The case had been expected to go as far as the Supreme Court of Canada.

Now, de Jong says, the BC Supreme Court will hold evidentiary hearings to determine if the law criminalizing polygamy is valid.

It’s not known when the case, known as a constitutional reference, will be heard.

Canadian Minister of Justice Rob Nicholson says he supports the court reference.

“The practice of polygamy has no place in modern Canadian society,” he says in a statement. “The government of Canada firmly believes that the Criminal Code prohibition against polygamy is consistent with Canadian values as well as compliant with the Canadian Charter of Rights and Freedoms.”

The first special prosecutor appointed by Oppal suggested a constitutional reference to the BC Court of Appeal.

De Jong says the case may ultimately have to be decided by the Supreme Court of Canada.

The government of British Columbia does not have the power to refer cases to that court.

Blackmore and Oler have long maintained their polygamous practices are protected by Canada’s protection of freedom of religion.

Leaders of two separate factions of the Fundamentalist Church of Jesus Christ of Latter Day Saints, the men were arrested earlier this year and charged with one count each of polygamy. Blackmore was accused of having 20 wives, and Oler two. They were arrested at their Bountiful, BC commune Jan 7.

They are rival religious leaders in the polygamous Fundamentalist Church of Jesus Christ of Latter-day Saints community of Bountiful in southeastern BC.

 

After his arrest, Blackmore claimed there are tens of thousands of polygamists across Canada. He maintains his religious sect is being singled out, disregarding his right to religious freedom.

Polygamy charges can carry a maximum penalty of five years in prison on conviction.

Oppal, who was not re-elected in BC’s last provincial election, held that some legal experts believe polygamy charges won’t withstand a constitutional challenge in Canada over the issue of freedom of religion.

The former BC Court of Appeal judge said at the time of the arrest that he believes polygamy is an offence in law, and that the case is about the exploitation of women.

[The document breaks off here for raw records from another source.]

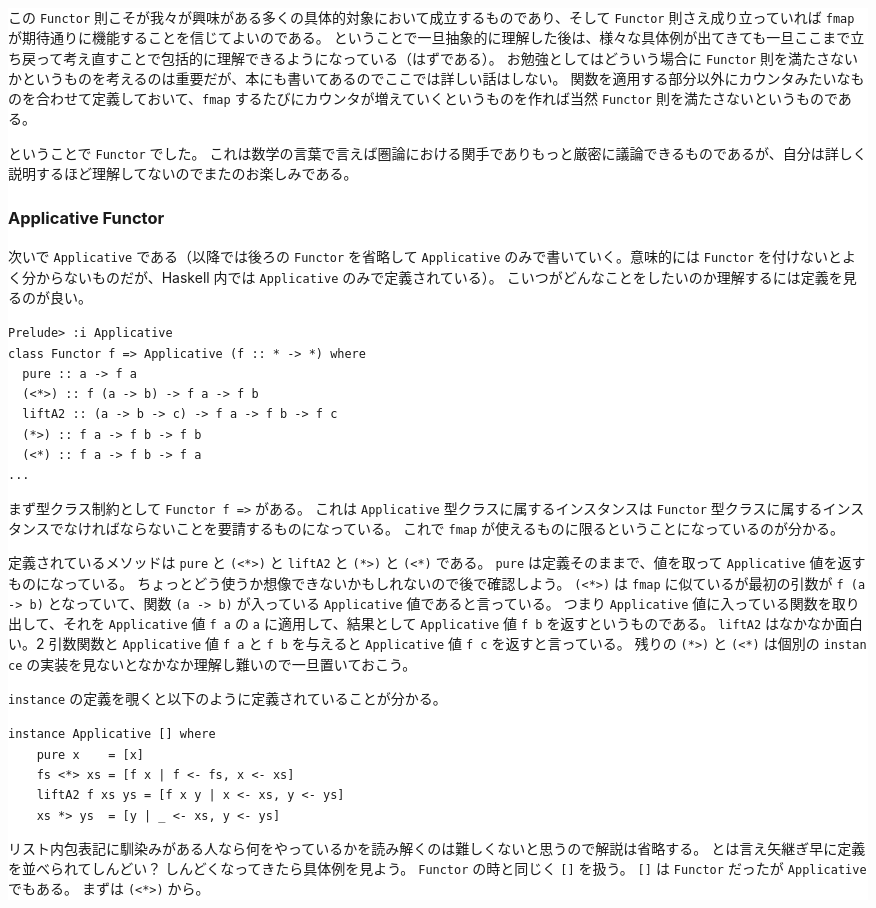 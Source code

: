 この `Functor` 則こそが我々が興味がある多くの具体的対象において成立するものであり、そして `Functor` 則さえ成り立っていれば `fmap` が期待通りに機能することを信じてよいのである。
ということで一旦抽象的に理解した後は、様々な具体例が出てきても一旦ここまで立ち戻って考え直すことで包括的に理解できるようになっている（はずである）。
お勉強としてはどういう場合に `Functor` 則を満たさないかというものを考えるのは重要だが、本にも書いてあるのでここでは詳しい話はしない。
関数を適用する部分以外にカウンタみたいなものを合わせて定義しておいて、`fmap` するたびにカウンタが増えていくというものを作れば当然 `Functor` 則を満たさないというものである。

ということで `Functor` でした。
これは数学の言葉で言えば圏論における関手でありもっと厳密に議論できるものであるが、自分は詳しく説明するほど理解してないのでまたのお楽しみである。


### Applicative Functor
次いで `Applicative` である（以降では後ろの `Functor` を省略して `Applicative` のみで書いていく。意味的には `Functor` を付けないとよく分からないものだが、Haskell 内では `Applicative` のみで定義されている）。
こいつがどんなことをしたいのか理解するには定義を見るのが良い。

```
Prelude> :i Applicative
class Functor f => Applicative (f :: * -> *) where
  pure :: a -> f a
  (<*>) :: f (a -> b) -> f a -> f b
  liftA2 :: (a -> b -> c) -> f a -> f b -> f c
  (*>) :: f a -> f b -> f b
  (<*) :: f a -> f b -> f a
...
```

まず型クラス制約として `Functor f =>` がある。
これは `Applicative` 型クラスに属するインスタンスは `Functor` 型クラスに属するインスタンスでなければならないことを要請するものになっている。
これで `fmap` が使えるものに限るということになっているのが分かる。

定義されているメソッドは `pure` と `(<*>)` と `liftA2` と `(*>)` と `(<*)` である。
`pure` は定義そのままで、値を取って `Applicative` 値を返すものになっている。
ちょっとどう使うか想像できないかもしれないので後で確認しよう。
`(<*>)` は `fmap` に似ているが最初の引数が `f (a -> b)` となっていて、関数 `(a -> b)` が入っている `Applicative` 値であると言っている。
つまり `Applicative` 値に入っている関数を取り出して、それを `Applicative` 値 `f a` の `a` に適用して、結果として `Applicative` 値 `f b` を返すというものである。
`liftA2` はなかなか面白い。2 引数関数と `Applicative` 値 `f a` と `f b` を与えると `Applicative` 値 `f c` を返すと言っている。
残りの `(*>)` と `(<*)` は個別の `instance` の実装を見ないとなかなか理解し難いので一旦置いておこう。

`instance` の定義を覗くと以下のように定義されていることが分かる。

```
instance Applicative [] where
    pure x    = [x]
    fs <*> xs = [f x | f <- fs, x <- xs]
    liftA2 f xs ys = [f x y | x <- xs, y <- ys]
    xs *> ys  = [y | _ <- xs, y <- ys]
```

リスト内包表記に馴染みがある人なら何をやっているかを読み解くのは難しくないと思うので解説は省略する。
とは言え矢継ぎ早に定義を並べられてしんどい？
しんどくなってきたら具体例を見よう。
`Functor` の時と同じく `[]` を扱う。
`[]` は `Functor` だったが `Applicative` でもある。
まずは `(<*>)` から。

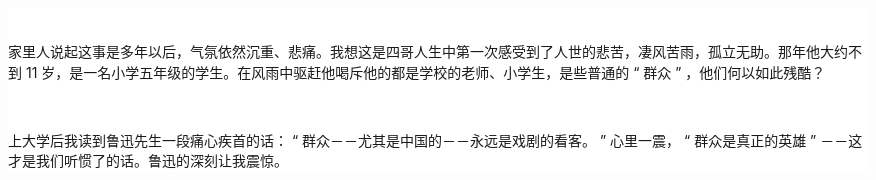  </p>
 <p class="p1">
  <span class="s1">
  </span>
  <br/>
 </p>
 <p class="p2">
  <span class="s1">
   家里人说起这事是多年以后，气氛依然沉重、悲痛。我想这是四哥人生中第一次感受到了人世的悲苦，凄风苦雨，孤立无助。那年他大约不到
  </span>
  <span class="s2">
   11
  </span>
  <span class="s1">
   岁，是一名小学五年级的学生。在风雨中驱赶他喝斥他的都是学校的老师、小学生，是些普通的
  </span>
  <span class="s2">
   “
  </span>
  <span class="s1">
   群众
  </span>
  <span class="s2">
   ”
  </span>
  <span class="s1">
   ，他们何以如此残酷？
  </span>
 </p>
 <p class="p1">
  <span class="s1">
  </span>
  <br/>
 </p>
 <p class="p2">
  <span class="s1">
   上大学后我读到鲁迅先生一段痛心疾首的话：
  </span>
  <span class="s2">
   “
  </span>
  <span class="s1">
   群众－－尤其是中国的－－永远是戏剧的看客。
  </span>
  <span class="s2">
   ”
  </span>
  <span class="s1">
   心里一震，
  </span>
  <span class="s2">
   “
  </span>
  <span class="s1">
   群众是真正的英雄
  </span>
  <span class="s2">
   ”
  </span>
  <span class="s1">
   －－这才是我们听惯了的话。鲁迅的深刻让我震惊。
  </span>
 </p>
 <p class="p1">
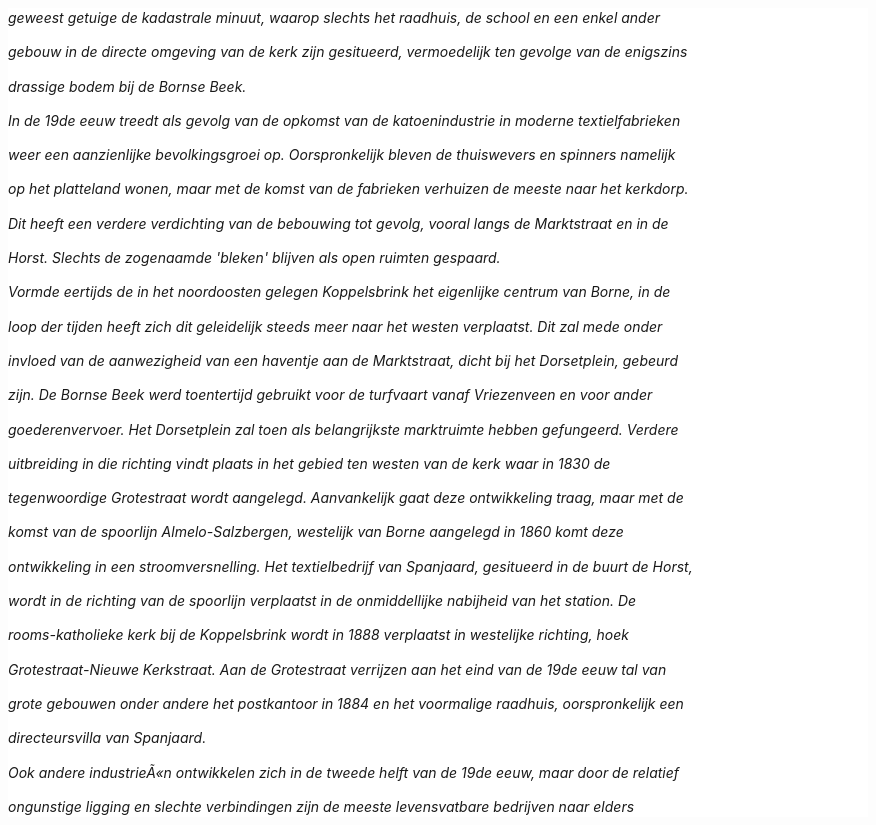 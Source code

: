 *geweest getuige de kadastrale minuut, waarop slechts het raadhuis, de school en een enkel ander*

*gebouw in de directe omgeving van de kerk zijn gesitueerd, vermoedelijk ten gevolge van de enigszins*

*drassige bodem bij de Bornse Beek.*

*In de 19de eeuw treedt als gevolg van de opkomst van de katoenindustrie in moderne textielfabrieken*

*weer een aanzienlijke bevolkingsgroei op. Oorspronkelijk bleven de thuiswevers en spinners namelijk*

*op het platteland wonen, maar met de komst van de fabrieken verhuizen de meeste naar het kerkdorp.*

*Dit heeft een verdere verdichting van de bebouwing tot gevolg, vooral langs de Marktstraat en in de*

*Horst. Slechts de zogenaamde 'bleken' blijven als open ruimten gespaard.*

*Vormde eertijds de in het noordoosten gelegen Koppelsbrink het eigenlijke centrum van Borne, in de*

*loop der tijden heeft zich dit geleidelijk steeds meer naar het westen verplaatst. Dit zal mede onder*

*invloed van de aanwezigheid van een haventje aan de Marktstraat, dicht bij het Dorsetplein, gebeurd*

*zijn. De Bornse Beek werd toentertijd gebruikt voor de turfvaart vanaf Vriezenveen en voor ander*

*goederenvervoer. Het Dorsetplein zal toen als belangrijkste marktruimte hebben gefungeerd. Verdere*

*uitbreiding in die richting vindt plaats in het gebied ten westen van de kerk waar in 1830 de*

*tegenwoordige Grotestraat wordt aangelegd. Aanvankelijk gaat deze ontwikkeling traag, maar met de*

*komst van de spoorlijn Almelo\-Salzbergen, westelijk van Borne aangelegd in 1860 komt deze*

*ontwikkeling in een stroomversnelling. Het textielbedrijf van Spanjaard, gesitueerd in de buurt de Horst,*

*wordt in de richting van de spoorlijn verplaatst in de onmiddellijke nabijheid van het station. De*

*rooms\-katholieke kerk bij de Koppelsbrink wordt in 1888 verplaatst in westelijke richting, hoek*

*Grotestraat\-Nieuwe Kerkstraat. Aan de Grotestraat verrijzen aan het eind van de 19de eeuw tal van*

*grote gebouwen onder andere het postkantoor in 1884 en het voormalige raadhuis, oorspronkelijk een*

*directeursvilla van Spanjaard.*

*Ook andere industrieÃ«n ontwikkelen zich in de tweede helft van de 19de eeuw, maar door de relatief*

*ongunstige ligging en slechte verbindingen zijn de meeste levensvatbare bedrijven naar elders*
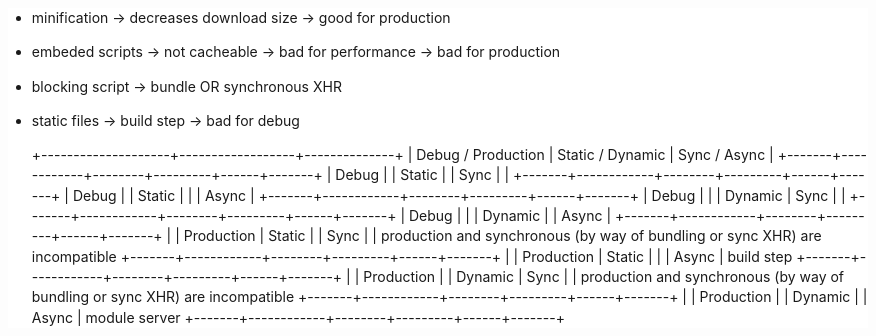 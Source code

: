  * minification -> decreases download size -> good for production
 * embeded scripts -> not cacheable -> bad for performance -> bad for production
 * blocking script -> bundle OR synchronous XHR
 * static files -> build step -> bad for debug

    +--------------------+------------------+--------------+
    | Debug / Production | Static / Dynamic | Sync / Async |
    +-------+------------+--------+---------+------+-------+
    | Debug |            | Static |         | Sync |       |
    +-------+------------+--------+---------+------+-------+
    | Debug |            | Static |         |      | Async |
    +-------+------------+--------+---------+------+-------+
    | Debug |            |        | Dynamic | Sync |       |
    +-------+------------+--------+---------+------+-------+
    | Debug |            |        | Dynamic |      | Async | 
    +-------+------------+--------+---------+------+-------+
    |       | Production | Static |         | Sync |       | production and synchronous (by way of bundling or sync XHR) are incompatible
    +-------+------------+--------+---------+------+-------+
    |       | Production | Static |         |      | Async | build step
    +-------+------------+--------+---------+------+-------+
    |       | Production |        | Dynamic | Sync |       | production and synchronous (by way of bundling or sync XHR) are incompatible
    +-------+------------+--------+---------+------+-------+
    |       | Production |        | Dynamic |      | Async | module server
    +-------+------------+--------+---------+------+-------+

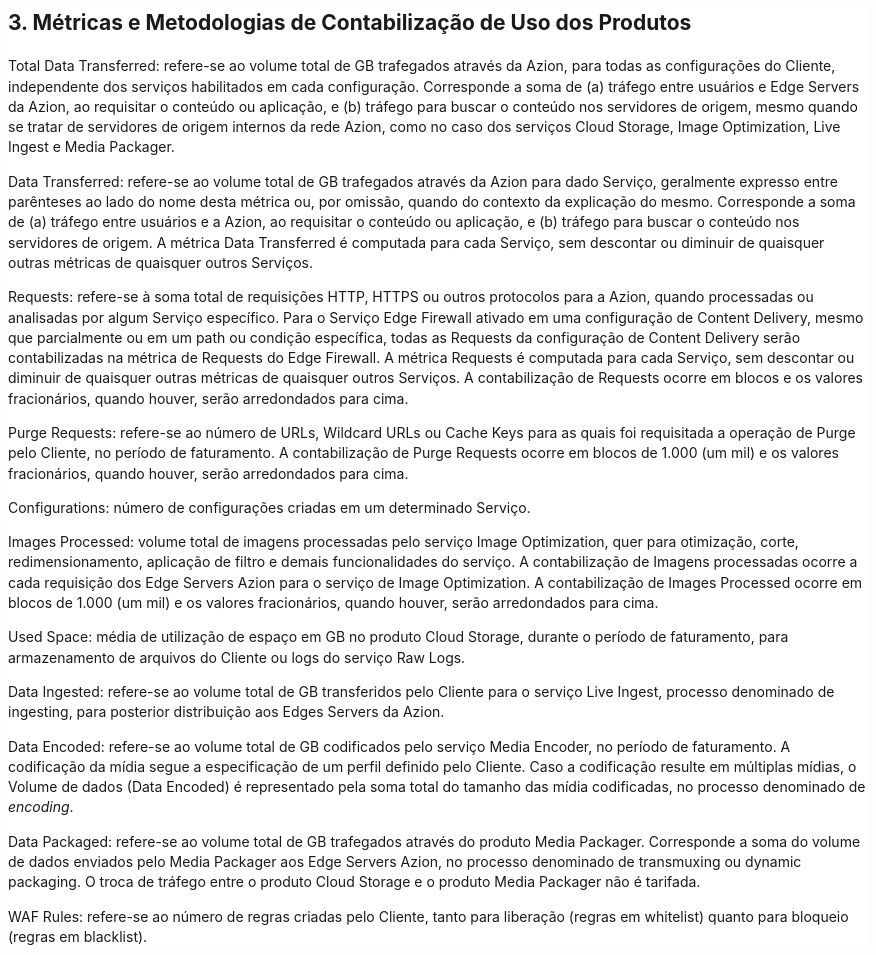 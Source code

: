 ## 3. Métricas e Metodologias de Contabilização de Uso dos Produtos

Total Data Transferred: refere-se ao volume total de GB trafegados através da Azion, para todas as configurações do Cliente, independente dos serviços habilitados em cada configuração. Corresponde a soma de (a) tráfego entre usuários e Edge Servers da Azion, ao requisitar o conteúdo ou aplicação, e (b) tráfego para buscar o conteúdo nos servidores de origem, mesmo quando se tratar de servidores de origem internos da rede Azion, como no caso dos serviços Cloud Storage, Image Optimization, Live Ingest e Media Packager.

Data Transferred: refere-se ao volume total de GB trafegados através da Azion para dado Serviço, geralmente expresso entre parênteses ao lado do nome desta métrica ou, por omissão, quando do contexto da explicação do mesmo. Corresponde a soma de (a) tráfego entre usuários e a Azion, ao requisitar o conteúdo ou aplicação, e (b) tráfego para buscar o conteúdo nos servidores de origem. A métrica Data Transferred é computada para cada Serviço, sem descontar ou diminuir de quaisquer outras métricas de quaisquer outros Serviços.

Requests: refere-se à soma total de requisições HTTP, HTTPS ou outros protocolos para a Azion, quando processadas ou analisadas por algum Serviço específico. Para o Serviço Edge Firewall ativado em uma configuração de Content Delivery, mesmo que parcialmente ou em um path ou condição específica, todas as Requests da configuração de Content Delivery serão contabilizadas na métrica de Requests do Edge Firewall. A métrica Requests é computada para cada Serviço, sem descontar ou diminuir de quaisquer outras métricas de quaisquer outros Serviços. A contabilização de Requests ocorre em blocos e os valores fracionários, quando houver, serão arredondados para cima.

Purge Requests: refere-se ao número de URLs, Wildcard URLs ou Cache Keys para as quais foi requisitada a operação de Purge pelo Cliente, no período de faturamento. A contabilização de Purge Requests ocorre em blocos de 1.000 (um mil) e os valores fracionários, quando houver, serão arredondados para cima.

Configurations: número de configurações criadas em um determinado Serviço.

Images Processed: volume total de imagens processadas pelo serviço Image Optimization, quer para otimização, corte, redimensionamento, aplicação de filtro e demais funcionalidades do serviço. A contabilização de Imagens processadas ocorre a cada requisição dos Edge Servers Azion para o serviço de Image Optimization. A contabilização de Images Processed ocorre em blocos de 1.000 (um mil) e os valores fracionários, quando houver, serão arredondados para cima.

Used Space: média de utilização de espaço em GB no produto Cloud Storage, durante o período de faturamento, para armazenamento de arquivos do Cliente ou logs do serviço Raw Logs.

Data Ingested: refere-se ao volume total de GB transferidos pelo Cliente para o serviço Live Ingest, processo denominado de ingesting, para posterior distribuição aos Edges Servers da Azion.

Data Encoded: refere-se ao volume total de GB codificados pelo serviço Media Encoder, no período de faturamento. A codificação da mídia segue a especificação de um perfil definido pelo Cliente. Caso a codificação resulte em múltiplas mídias, o Volume de dados (Data Encoded) é representado pela soma total do tamanho das mídia codificadas, no processo denominado de *encoding*.

Data Packaged: refere-se ao volume total de GB trafegados através do produto Media Packager. Corresponde a soma do volume de dados enviados pelo Media Packager aos Edge Servers Azion, no processo denominado de transmuxing ou dynamic packaging. O troca de tráfego entre o produto Cloud Storage e o produto Media Packager não é tarifada.

WAF Rules: refere-se ao número de regras criadas pelo Cliente, tanto para liberação (regras em whitelist) quanto para bloqueio (regras em blacklist).
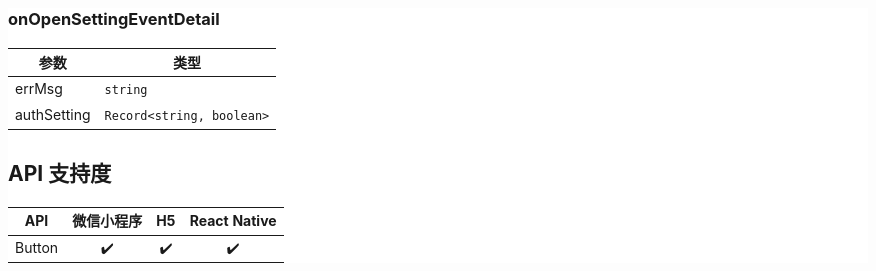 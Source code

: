 </table>

### onOpenSettingEventDetail

<table>
  <thead>
    <tr>
      <th>参数</th>
      <th>类型</th>
    </tr>
  </thead>
  <tbody>
    <tr>
      <td>errMsg</td>
      <td><code>string</code></td>
    </tr>
    <tr>
      <td>authSetting</td>
      <td><code>Record&lt;string, boolean&gt;</code></td>
    </tr>
  </tbody>
</table>

## API 支持度

| API | 微信小程序 | H5 | React Native |
| :---: | :---: | :---: | :---: |
| Button | ✔️ | ✔️ | ✔️ |
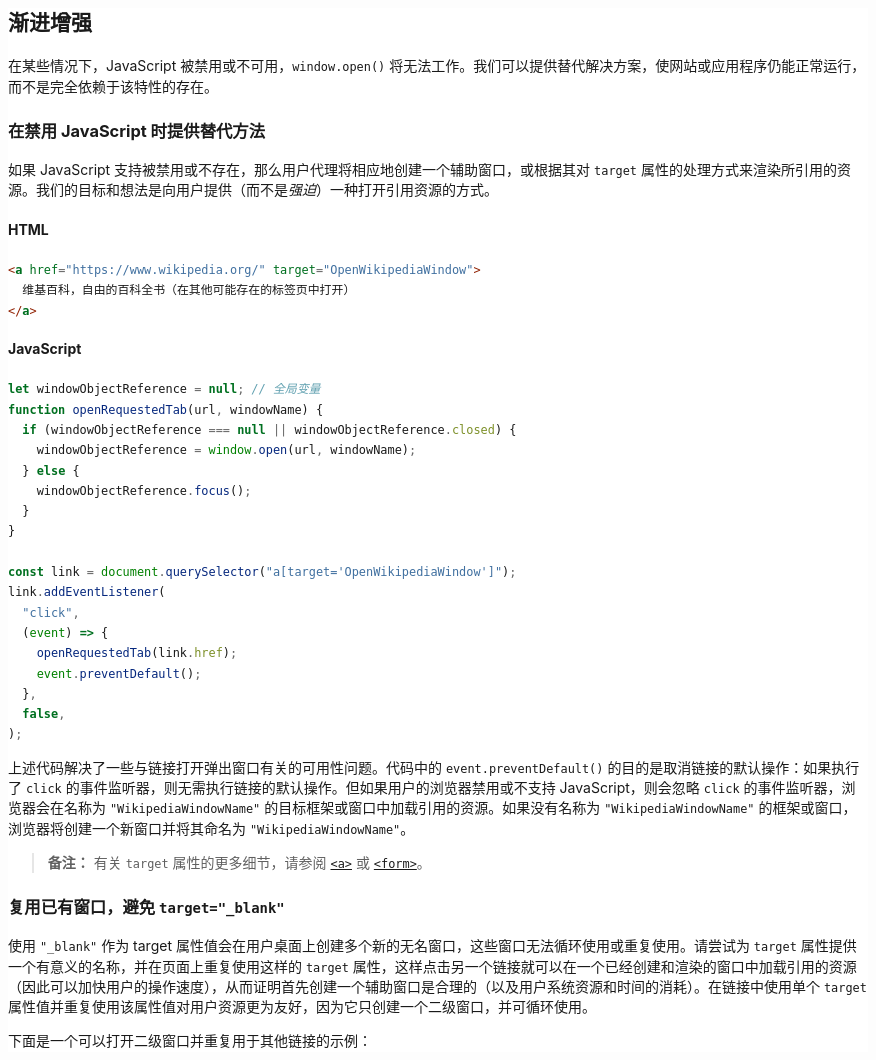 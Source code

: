 ## 渐进增强

在某些情况下，JavaScript 被禁用或不可用，`window.open()` 将无法工作。我们可以提供替代解决方案，使网站或应用程序仍能正常运行，而不是完全依赖于该特性的存在。

### 在禁用 JavaScript 时提供替代方法

如果 JavaScript 支持被禁用或不存在，那么用户代理将相应地创建一个辅助窗口，或根据其对 `target` 属性的处理方式来渲染所引用的资源。我们的目标和想法是向用户提供（而不是*强迫*）一种打开引用资源的方式。

#### HTML

```html
<a href="https://www.wikipedia.org/" target="OpenWikipediaWindow">
  维基百科，自由的百科全书（在其他可能存在的标签页中打开）
</a>
```

#### JavaScript

```js
let windowObjectReference = null; // 全局变量
function openRequestedTab(url, windowName) {
  if (windowObjectReference === null || windowObjectReference.closed) {
    windowObjectReference = window.open(url, windowName);
  } else {
    windowObjectReference.focus();
  }
}

const link = document.querySelector("a[target='OpenWikipediaWindow']");
link.addEventListener(
  "click",
  (event) => {
    openRequestedTab(link.href);
    event.preventDefault();
  },
  false,
);
```

上述代码解决了一些与链接打开弹出窗口有关的可用性问题。代码中的 `event.preventDefault()` 的目的是取消链接的默认操作：如果执行了 `click` 的事件监听器，则无需执行链接的默认操作。但如果用户的浏览器禁用或不支持 JavaScript，则会忽略 `click` 的事件监听器，浏览器会在名称为 `"WikipediaWindowName"` 的目标框架或窗口中加载引用的资源。如果没有名称为 `"WikipediaWindowName"` 的框架或窗口，浏览器将创建一个新窗口并将其命名为 `"WikipediaWindowName"`。

> **备注：** 有关 `target` 属性的更多细节，请参阅 [`<a>`](/zh-CN/docs/Web/HTML/Element/a#target) 或 [`<form>`](/zh-CN/docs/Web/HTML/Element/form#target)。

### 复用已有窗口，避免 `target="_blank"`

使用 `"_blank"` 作为 target 属性值会在用户桌面上创建多个新的无名窗口，这些窗口无法循环使用或重复使用。请尝试为 `target` 属性提供一个有意义的名称，并在页面上重复使用这样的 `target` 属性，这样点击另一个链接就可以在一个已经创建和渲染的窗口中加载引用的资源（因此可以加快用户的操作速度），从而证明首先创建一个辅助窗口是合理的（以及用户系统资源和时间的消耗）。在链接中使用单个 `target` 属性值并重复使用该属性值对用户资源更为友好，因为它只创建一个二级窗口，并可循环使用。

下面是一个可以打开二级窗口并重复用于其他链接的示例：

Blackmore was long known as “the Bishop of Bountiful.”

He runs an independent group of about 400 people in the hamlet only hundreds of metres from the US border.

He once ran the Canadian wing of the Utah-based FLDS but was ejected by Prophet Warren Jeffs.

Oler is the bishop of Bountiful’s FLDS community and is one of Jeffs’ followers, who was convicted by a Utah jury in 2007 on two counts of first-degree felony rape as an accomplice.

FLDS members practice polygamy in arranged marriages, a tradition tied to the early theology of the Mormon church. The mainstream church renounced polygamy in 1890, but several fundamentalist groups left the main church in order to continue the practice.

There have long been whispered allegations of abuse and exploitation of women and minors in Bountiful. But, says de Jong, authorities cannot proceed with charges without evidence.

“If there is evidence of sexual exploitation, if there is evidence of sexual abuse, then people should bring that forward,” he says.

Blackmore is represented by the same lawyer who represented Little Sister’s bookstore in the Supreme Court of Canada against Canada Customs’ book seizures.

Joe Arvay says his client should be allowed to participate in the case as the outcome affects him and his community.

“The government has completely bungled this polygamy thing from the get-go,” Arvay says. “I have yet to hear an apology to Mr. Blackmore.”

Arvay also says the government should reimburse Blackmore for his legal costs from the failed prosecution.